De fato, as duas leis, as das ZEEs e a Lei Antibloqueio, juntas formam uma contra-reforma neoliberal que está subordinada aos ditames do FMI e está de acordo com os interesses das empresas multinacionais e transnacionais.
Para o líder LUCHAS Luis Bonilla, professor, pesquisador e ex-presidente do Centro Internacional Miranda, o que está acontecendo na Venezuela é uma mudança de modelo econômico.
“Na Venezuela, uma mudança de modelo econômico está em andamento, em linha com as recomendações mais profundas do Banco Mundial e do Fundo Monetário Internacional para passar de uma agenda social de amplo investimento para um regime de mercado competitivo. Isto parece ser o resultado de negociações diretas entre a Casa Branca e Miraflores, buscando a estabilidade política e o levantamento progressivo das sanções”.[3]
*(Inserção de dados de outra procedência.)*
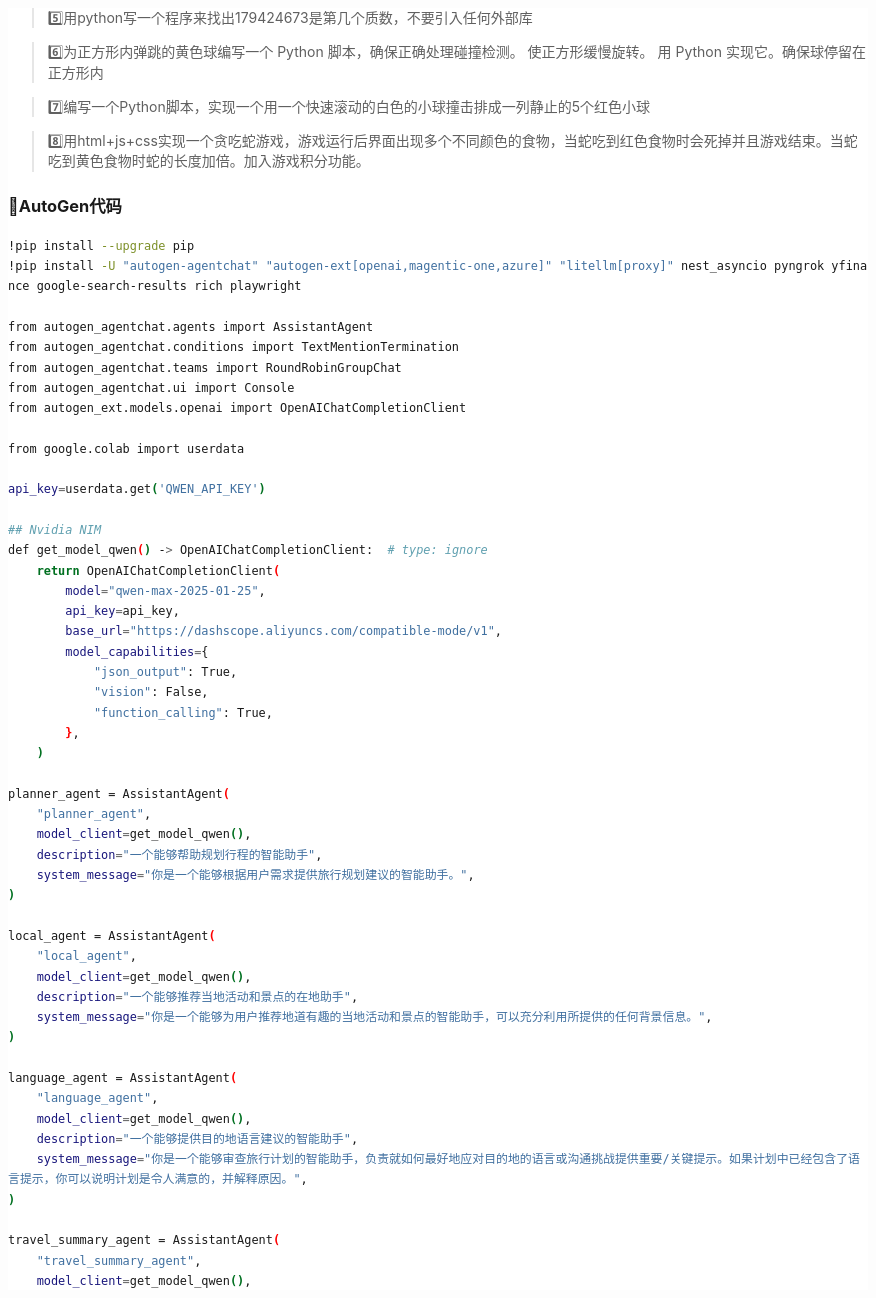 > 5️⃣用python写一个程序来找出179424673是第几个质数，不要引入任何外部库

> 6️⃣为正方形内弹跳的黄色球编写一个 Python 脚本，确保正确处理碰撞检测。
使正方形缓慢旋转。
用 Python 实现它。确保球停留在正方形内

> 7️⃣编写一个Python脚本，实现一个用一个快速滚动的白色的小球撞击排成一列静止的5个红色小球

> 8️⃣用html+js+css实现一个贪吃蛇游戏，游戏运行后界面出现多个不同颜色的食物，当蛇吃到红色食物时会死掉并且游戏结束。当蛇吃到黄色食物时蛇的长度加倍。加入游戏积分功能。


### 🚀AutoGen代码

```bash
!pip install --upgrade pip
!pip install -U "autogen-agentchat" "autogen-ext[openai,magentic-one,azure]" "litellm[proxy]" nest_asyncio pyngrok yfinance google-search-results rich playwright

from autogen_agentchat.agents import AssistantAgent
from autogen_agentchat.conditions import TextMentionTermination
from autogen_agentchat.teams import RoundRobinGroupChat
from autogen_agentchat.ui import Console
from autogen_ext.models.openai import OpenAIChatCompletionClient

from google.colab import userdata

api_key=userdata.get('QWEN_API_KEY')

## Nvidia NIM
def get_model_qwen() -> OpenAIChatCompletionClient:  # type: ignore
    return OpenAIChatCompletionClient(
        model="qwen-max-2025-01-25",
        api_key=api_key,
        base_url="https://dashscope.aliyuncs.com/compatible-mode/v1",
        model_capabilities={
            "json_output": True,
            "vision": False,
            "function_calling": True,
        },
    )
    
planner_agent = AssistantAgent(
    "planner_agent",
    model_client=get_model_qwen(),
    description="一个能够帮助规划行程的智能助手",
    system_message="你是一个能够根据用户需求提供旅行规划建议的智能助手。",
)

local_agent = AssistantAgent(
    "local_agent",
    model_client=get_model_qwen(),
    description="一个能够推荐当地活动和景点的在地助手",
    system_message="你是一个能够为用户推荐地道有趣的当地活动和景点的智能助手，可以充分利用所提供的任何背景信息。",
)

language_agent = AssistantAgent(
    "language_agent",
    model_client=get_model_qwen(),
    description="一个能够提供目的地语言建议的智能助手",
    system_message="你是一个能够审查旅行计划的智能助手，负责就如何最好地应对目的地的语言或沟通挑战提供重要/关键提示。如果计划中已经包含了语言提示，你可以说明计划是令人满意的，并解释原因。",
)

travel_summary_agent = AssistantAgent(
    "travel_summary_agent",
    model_client=get_model_qwen(),
```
É evidente que o bloqueio econômico imposto pelos EUA gerou muitos prejuizos para a economia e o povo venezuelano, mas também é verdade que a incapacidade administrativa, os interesses da burocracia estatal e a nova classe social que surgiu dentro do próprio governo – uma parceria entre uma parte da cupula militar representada por Diosdado Cabello e a burocracia sindical representada pelo próprio Maduro – a chamada boliburguesia levou a Venezuela a um imenso e alarmante desastre econômico e político. Hugo Chaves apontou mais de uma vez a necessidade de fazer revolução na revolução, resgatou Leon Trotsky e a teoria da revolução permanente em mais de uma ocasião e colocou o problema de combater a burocratização da Revolução Bolivariana. Lamentavelmente, nesta luta, os elementos burocráticos e personificações dominaram os revolucionários e a Venezuela está dando longos passos na direção do que é hoje a Nicarágua.
Impugnação de Eduardo Samán, mais um passo rumo ao autoritarismo
O desafio da candidatura de Eduardo Samán (Alternativa Popular Revoluciona – PCV) por parte do CNE a prefeito de Caracas, capital da Venezuela, expõe o aprofundamento do caráter do governo de Nicolás Maduro e reforça o rumo autoritário do regime venezuelano.
Eduardo Samán foi Ministro do Poder Popular para o Comércio durante o governo de Hugo Chávez, foi um dos muitos fundadores do PSUV e é um militante ativo na defesa da revolução bolivariana.
De maneira absolutamente injustificada e autoritária, o CNE – Conselho Nacional Eleitoral – contestou a candidatura de Samán com base em uma decisão infundada da Controladoria Geral da República. Inclusive membros do TSJ – Tribunal Supremo de Justiça – se pronunciaram sobre tão grave ataque à democracia. Durante sete anos sem ocupar nenhum cargo público, Eduardo Samán não respondeu a uma investigação, nem foi condenado por nenhum crime em nem uma instãncia do sistema judicial. Sua candidatura é pela a APR pelo Partido Comunista da Venezuela-PCV, o único partido de oposição de esquerda que conseguiu manter o registro eleitoral após a última investida autoritária do regime madurista. A decisão sobre Samán é parte de uma estratégia recorrente do governo de Maduro de judicializar a política, a ponto de deixar registro eleitoral o Partido Patria Para Todos (PPT) do qual Samán é membro, o partido Tupamaros que teve seu principal dirigente preso, o MEP e outros grupos de esquerda. Enquanto isso, os acordos assinados no México garantem aos partidos de oposição de direita o registro de seus candidatos para as eleições, uma contradição que só pode ser explicada pelo medo de Nicolás Maduro de perder espaço eleitoral para a oposição de esquerda.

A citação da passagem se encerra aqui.